- Assignment:
Every entry must be transcribed exactly. Pictures are not part of the copy.

■ ■ ■ ■

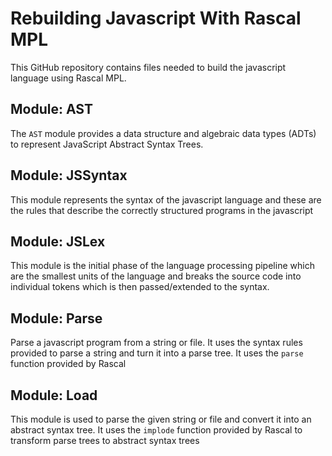 # Rebuilding Javascript With Rascal MPL

This GitHub repository contains files needed to build the javascript language using Rascal MPL.

## Module: AST

The `AST` module provides a data structure and algebraic data types (ADTs) to represent JavaScript Abstract Syntax Trees.

## Module: JSSyntax

This module represents the syntax of the javascript language and these are the rules that describe the correctly structured programs in the javascript

## Module: JSLex

This module is the initial phase of the language processing pipeline which are the smallest units of the language and breaks the source code into individual tokens which is then passed/extended to the syntax.


## Module: Parse

Parse a javascript program from a string or file. It uses the syntax rules provided to parse a string and turn it into a parse tree. It uses the `parse` function provided by Rascal


## Module: Load

This module is used to parse the given string or file and convert it into an abstract syntax tree. It uses the `implode` function provided by Rascal to transform parse trees to abstract syntax trees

■ ■ ■ ■

- Written solution:
 # Rebuilding Javascript With Rascal MPL

This GitHub repository contains files needed to build the javascript language using Rascal MPL.

## Module: AST

The `AST` module provides a data structure and algebraic data types (ADTs) to represent JavaScript Abstract Syntax Trees.

## Module: JSSyntax

This module represents the syntax of the javascript language and these are the rules that describe the correctly structured programs in the javascript

## Module: JSLex

This module is the initial phase of the language processing pipeline which are the smallest units of the language and breaks the source code into individual tokens which is then passed/extended to the syntax.


## Module: Parse

Parse a javascript program from a string or file. It uses the syntax rules provided to parse a string and turn it into a parse tree. It uses the `parse` function provided by Rascal


## Module: Load

This module is used to parse the given string or file and convert it into an abstract syntax tree. It uses the `implode` function provided by Rascal to transform parse trees to abstract syntax trees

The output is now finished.